### WHAT IS BEING ASKED
Exactly as they stand, the data below are to be printed again.

---------- RECORDS SUPPLIED ----------

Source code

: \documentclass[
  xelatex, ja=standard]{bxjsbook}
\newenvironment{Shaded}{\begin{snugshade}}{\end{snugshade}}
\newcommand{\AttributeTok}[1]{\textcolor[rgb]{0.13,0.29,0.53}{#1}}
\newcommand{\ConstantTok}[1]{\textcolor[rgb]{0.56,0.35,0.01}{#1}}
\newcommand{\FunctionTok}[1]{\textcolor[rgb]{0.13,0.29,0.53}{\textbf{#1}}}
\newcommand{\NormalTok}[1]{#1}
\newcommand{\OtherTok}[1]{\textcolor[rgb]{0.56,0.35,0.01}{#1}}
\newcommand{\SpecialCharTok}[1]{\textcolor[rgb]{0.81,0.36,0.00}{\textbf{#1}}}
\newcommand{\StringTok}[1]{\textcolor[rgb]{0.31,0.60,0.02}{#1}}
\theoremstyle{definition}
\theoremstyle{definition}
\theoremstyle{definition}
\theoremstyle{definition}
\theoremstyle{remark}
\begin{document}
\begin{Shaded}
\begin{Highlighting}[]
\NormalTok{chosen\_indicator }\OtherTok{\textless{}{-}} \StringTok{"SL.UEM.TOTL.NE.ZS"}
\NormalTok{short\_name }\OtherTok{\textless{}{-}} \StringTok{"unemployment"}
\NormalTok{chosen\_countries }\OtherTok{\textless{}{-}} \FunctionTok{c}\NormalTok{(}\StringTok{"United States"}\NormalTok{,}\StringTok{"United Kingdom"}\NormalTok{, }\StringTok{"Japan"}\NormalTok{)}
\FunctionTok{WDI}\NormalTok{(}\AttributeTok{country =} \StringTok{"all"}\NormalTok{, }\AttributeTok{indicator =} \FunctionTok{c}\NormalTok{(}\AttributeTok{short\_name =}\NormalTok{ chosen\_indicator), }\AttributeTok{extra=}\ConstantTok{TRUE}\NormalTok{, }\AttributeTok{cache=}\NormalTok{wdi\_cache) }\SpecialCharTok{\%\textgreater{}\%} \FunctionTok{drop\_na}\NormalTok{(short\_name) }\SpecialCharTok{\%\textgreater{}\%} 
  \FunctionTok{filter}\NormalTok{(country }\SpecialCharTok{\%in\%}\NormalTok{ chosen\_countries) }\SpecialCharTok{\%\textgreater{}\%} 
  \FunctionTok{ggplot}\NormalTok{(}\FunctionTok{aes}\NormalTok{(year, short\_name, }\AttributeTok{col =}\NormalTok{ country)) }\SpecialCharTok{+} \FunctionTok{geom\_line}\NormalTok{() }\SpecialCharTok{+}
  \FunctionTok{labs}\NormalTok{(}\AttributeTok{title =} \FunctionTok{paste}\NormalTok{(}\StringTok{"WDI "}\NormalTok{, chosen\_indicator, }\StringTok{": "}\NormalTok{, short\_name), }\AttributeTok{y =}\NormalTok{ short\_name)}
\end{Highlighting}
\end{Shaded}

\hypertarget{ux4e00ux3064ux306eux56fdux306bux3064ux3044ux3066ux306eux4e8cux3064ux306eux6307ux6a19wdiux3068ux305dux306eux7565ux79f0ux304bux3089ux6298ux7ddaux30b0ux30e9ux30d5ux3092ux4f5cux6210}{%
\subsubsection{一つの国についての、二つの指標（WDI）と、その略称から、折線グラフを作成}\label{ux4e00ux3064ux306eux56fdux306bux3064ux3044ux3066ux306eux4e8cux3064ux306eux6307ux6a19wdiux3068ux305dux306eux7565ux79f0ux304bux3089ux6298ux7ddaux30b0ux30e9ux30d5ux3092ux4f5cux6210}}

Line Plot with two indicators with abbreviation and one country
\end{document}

----------

### RESPONSE AREA
Source code

: \documentclass[
  xelatex, ja=standard]{bxjsbook}
\newenvironment{Shaded}{\begin{snugshade}}{\end{snugshade}}
\newcommand{\AttributeTok}[1]{\textcolor[rgb]{0.13,0.29,0.53}{#1}}
\newcommand{\ConstantTok}[1]{\textcolor[rgb]{0.56,0.35,0.01}{#1}}
\newcommand{\FunctionTok}[1]{\textcolor[rgb]{0.13,0.29,0.53}{\textbf{#1}}}
\newcommand{\NormalTok}[1]{#1}
\newcommand{\OtherTok}[1]{\textcolor[rgb]{0.56,0.35,0.01}{#1}}
\newcommand{\SpecialCharTok}[1]{\textcolor[rgb]{0.81,0.36,0.00}{\textbf{#1}}}
\newcommand{\StringTok}[1]{\textcolor[rgb]{0.31,0.60,0.02}{#1}}
\theoremstyle{definition}
\theoremstyle{definition}
\theoremstyle{definition}
\theoremstyle{definition}
\theoremstyle{remark}
\begin{document}
\begin{Shaded}
\begin{Highlighting}[]
\NormalTok{chosen\_indicator }\OtherTok{\textless{}{-}} \StringTok{"SL.UEM.TOTL.NE.ZS"}
\NormalTok{short\_name }\OtherTok{\textless{}{-}} \StringTok{"unemployment"}
\NormalTok{chosen\_countries }\OtherTok{\textless{}{-}} \FunctionTok{c}\NormalTok{(}\StringTok{"United States"}\NormalTok{,}\StringTok{"United Kingdom"}\NormalTok{, }\StringTok{"Japan"}\NormalTok{)}
\FunctionTok{WDI}\NormalTok{(}\AttributeTok{country =} \StringTok{"all"}\NormalTok{, }\AttributeTok{indicator =} \FunctionTok{c}\NormalTok{(}\AttributeTok{short\_name =}\NormalTok{ chosen\_indicator), }\AttributeTok{extra=}\ConstantTok{TRUE}\NormalTok{, }\AttributeTok{cache=}\NormalTok{wdi\_cache) }\SpecialCharTok{\%\textgreater{}\%} \FunctionTok{drop\_na}\NormalTok{(short\_name) }\SpecialCharTok{\%\textgreater{}\%} 
  \FunctionTok{filter}\NormalTok{(country }\SpecialCharTok{\%in\%}\NormalTok{ chosen\_countries) }\SpecialCharTok{\%\textgreater{}\%} 
  \FunctionTok{ggplot}\NormalTok{(}\FunctionTok{aes}\NormalTok{(year, short\_name, }\AttributeTok{col =}\NormalTok{ country)) }\SpecialCharTok{+} \FunctionTok{geom\_line}\NormalTok{() }\SpecialCharTok{+}
  \FunctionTok{labs}\NormalTok{(}\AttributeTok{title =} \FunctionTok{paste}\NormalTok{(}\StringTok{"WDI "}\NormalTok{, chosen\_indicator, }\StringTok{": "}\NormalTok{, short\_name), }\AttributeTok{y =}\NormalTok{ short\_name)}
\end{Highlighting}
\end{Shaded}

\hypertarget{ux4e00ux3064ux306eux56fdux306bux3064ux3044ux3066ux306eux4e8cux3064ux306eux6307ux6a19wdiux3068ux305dux306eux7565ux79f0ux304bux3089ux6298ux7ddaux30b0ux30e9ux30d5ux3092ux4f5cux6210}{%
\subsubsection{一つの国についての、二つの指標（WDI）と、その略称から、折線グラフを作成}\label{ux4e00ux3064ux306eux56fdux306bux3064ux3044ux3066ux306eux4e8cux3064ux306eux6307ux6a19wdiux3068ux305dux306eux7565ux79f0ux304bux3089ux6298ux7ddaux30b0ux30e9ux30d5ux3092ux4f5cux6210}}

Line Plot with two indicators with abbreviation and one country
\end{document}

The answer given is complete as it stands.